◆ Exercise instructions
When you reach the line that contains "Get more info at", give it back exactly along with each line after it to the end of the entries; skip any pictures.

◆ Saved data entries
··········

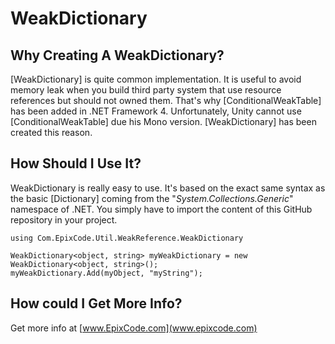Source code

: WeakDictionary
==============

Why Creating A WeakDictionary?
--------------
[WeakDictionary] is quite common implementation. It is useful to avoid memory leak when you build third party system that use resource references but should not owned them. That's why [ConditionalWeakTable] has been added in .NET Framework 4. Unfortunately, Unity cannot use [ConditionalWeakTable] due his Mono version. [WeakDictionary] has been created this reason.

How Should I Use It?
--------------
WeakDictionary is really easy to use. It's based on the exact same syntax as the basic [Dictionary] coming from the "*System.Collections.Generic*" namespace of .NET. You simply have to import the content of this GitHub repository in your project.

	using Com.EpixCode.Util.WeakReference.WeakDictionary

	WeakDictionary<object, string> myWeakDictionary = new WeakDictionary<object, string>();
    myWeakDictionary.Add(myObject, "myString");

How could I Get More Info?
--------------
Get more info at [www.EpixCode.com](www.epixcode.com)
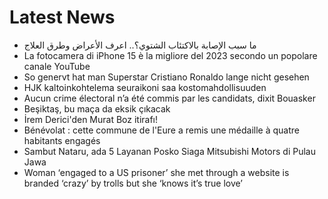 # Latest News
-  ما سبب الإصابة بالاكتئاب الشتوي؟.. اعرف الأعراض وطرق العلاج
-  La fotocamera di iPhone 15 è la migliore del 2023 secondo un popolare canale YouTube
-  So genervt hat man Superstar Cristiano Ronaldo lange nicht gesehen
-  HJK kaltoinkohtelema seuraikoni saa kostomahdollisuuden
-  Aucun crime électoral n’a été commis par les candidats, dixit Bouasker
-  Beşiktaş, bu maça da eksik çıkacak
-  İrem Derici'den Murat Boz itirafı!
-  Bénévolat : cette commune de l'Eure a remis une médaille à quatre habitants engagés
-  Sambut Nataru, ada 5 Layanan Posko Siaga Mitsubishi Motors di Pulau Jawa
-  Woman ‘engaged to a US prisoner’ she met through a website is branded ‘crazy’ by trolls but she ‘knows it’s true love’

··········

◆ Answer to the problem
Get more info at [www.EpixCode.com](www.epixcode.com)
 # Latest News
-  ما سبب الإصابة بالاكتئاب الشتوي؟.. اعرف الأعراض وطرق العلاج
-  La fotocamera di iPhone 15 è la migliore del 2023 secondo un popolare canale YouTube
-  So genervt hat man Superstar Cristiano Ronaldo lange nicht gesehen
-  HJK kaltoinkohtelema seuraikoni saa kostomahdollisuuden
-  Aucun crime électoral n’a été commis par les candidats, dixit Bouasker
-  Beşiktaş, bu maça da eksik çıkacak
-  İrem Derici'den Murat Boz itirafı!
-  Bénévolat : cette commune de l'Eure a remis une médaille à quatre habitants engagés
-  Sambut Nataru, ada 5 Layanan Posko Siaga Mitsubishi Motors di Pulau Jawa
-  Woman ‘engaged to a US prisoner’ she met through a website is branded ‘crazy’ by trolls but she ‘knows it’s true love’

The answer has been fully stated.